The closest that exists is that a number of mods have some variation on a floodlight. The only one I can think of that's been updated for 1.9 so far is Extra Utilities.
Several building mods also let you craft blocks with glowstone to get a light block with the texture of the original.
edited 14th Jul '16 3:33:25 PM by Elle
I know a bit of Java, but nowhere near enough to mod the game myself. If I could, I'd make it so that when the game tries to spawn a mob and the destination point has a solid block above it, an extra check is made whether the point in question has a direct, uninterrupted line of sight to the skynote . If it does, the mob spawning routine considers that point's light level as being under direct sunlight regardless of its actual light level (ie. if it's the middle of the day, no hostile mobs will spawn there).

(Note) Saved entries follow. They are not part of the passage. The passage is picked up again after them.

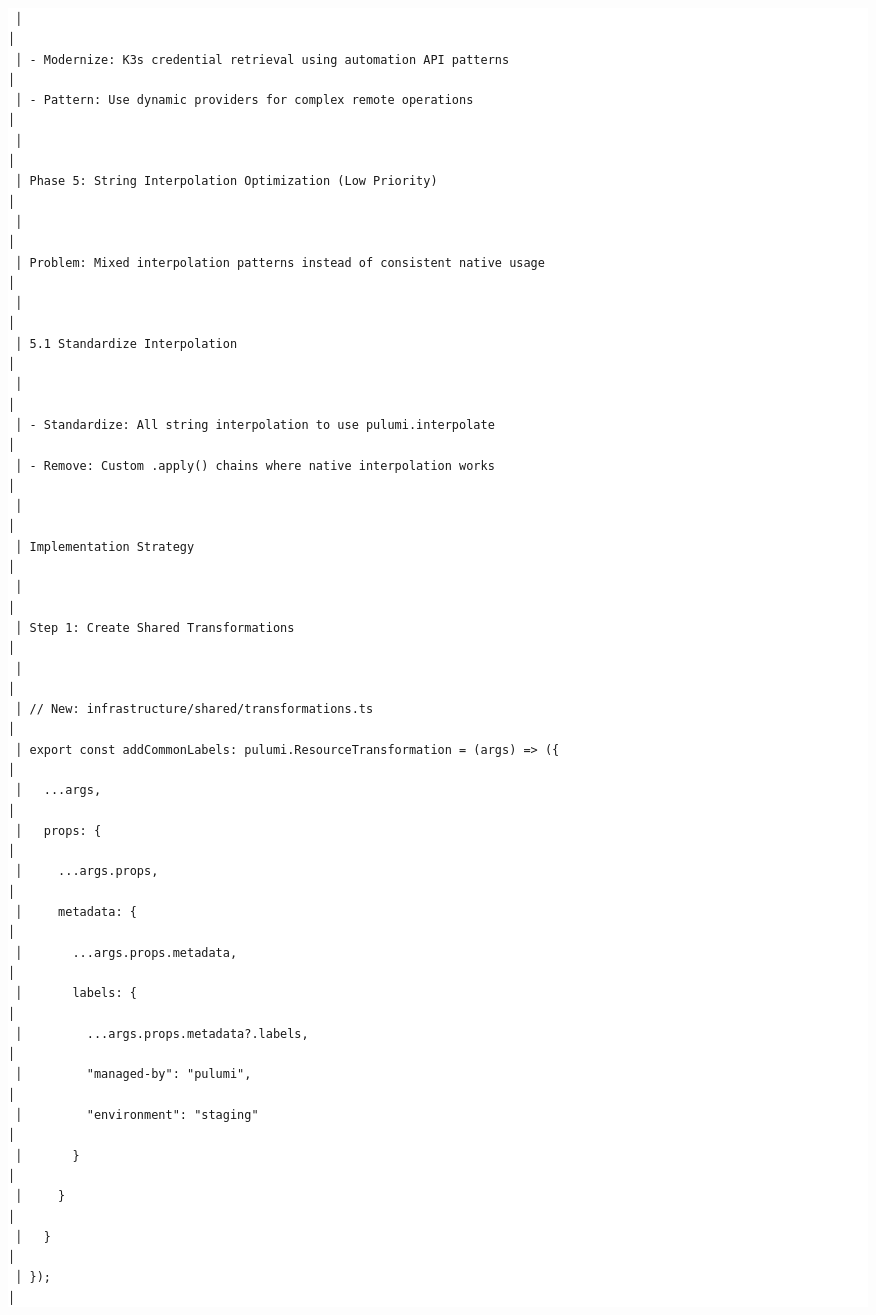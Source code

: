      │                                                                                                                                               │
     │ - Modernize: K3s credential retrieval using automation API patterns                                                                           │
     │ - Pattern: Use dynamic providers for complex remote operations                                                                                │
     │                                                                                                                                               │
     │ Phase 5: String Interpolation Optimization (Low Priority)                                                                                     │
     │                                                                                                                                               │
     │ Problem: Mixed interpolation patterns instead of consistent native usage                                                                      │
     │                                                                                                                                               │
     │ 5.1 Standardize Interpolation                                                                                                                 │
     │                                                                                                                                               │
     │ - Standardize: All string interpolation to use pulumi.interpolate                                                                             │
     │ - Remove: Custom .apply() chains where native interpolation works                                                                             │
     │                                                                                                                                               │
     │ Implementation Strategy                                                                                                                       │
     │                                                                                                                                               │
     │ Step 1: Create Shared Transformations                                                                                                         │
     │                                                                                                                                               │
     │ // New: infrastructure/shared/transformations.ts                                                                                              │
     │ export const addCommonLabels: pulumi.ResourceTransformation = (args) => ({                                                                    │
     │   ...args,                                                                                                                                    │
     │   props: {                                                                                                                                    │
     │     ...args.props,                                                                                                                            │
     │     metadata: {                                                                                                                               │
     │       ...args.props.metadata,                                                                                                                 │
     │       labels: {                                                                                                                               │
     │         ...args.props.metadata?.labels,                                                                                                       │
     │         "managed-by": "pulumi",                                                                                                               │
     │         "environment": "staging"                                                                                                              │
     │       }                                                                                                                                       │
     │     }                                                                                                                                         │
     │   }                                                                                                                                           │
     │ });                                                                                                                                           │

Shader mods add realistic shadows, but can cause lag or not work at all on computers that aren't Fancy Super-Graphics-Card Gaming PCs, and afaik they're completely cosmetic
Modding is how a lot of people who "know a bit of Java" develop their skill if you wanted to try. You'd want to use Forge and they have tutorials.
There have been various mods to control mob spawning but I don't know of any that are up to date. For my modded 1.9.4 world where I'm trying new mods and building I'm running mostly in Peaceful but would like a Peaceful Lite...mobs don't spawn on the overworld surface but the neither/end and spawners still work.
Is there a reason you can't just use torches/glowstone/etc.? They do the same thing the sun would do. As long as they're properly spaced you'll have no mob spawns.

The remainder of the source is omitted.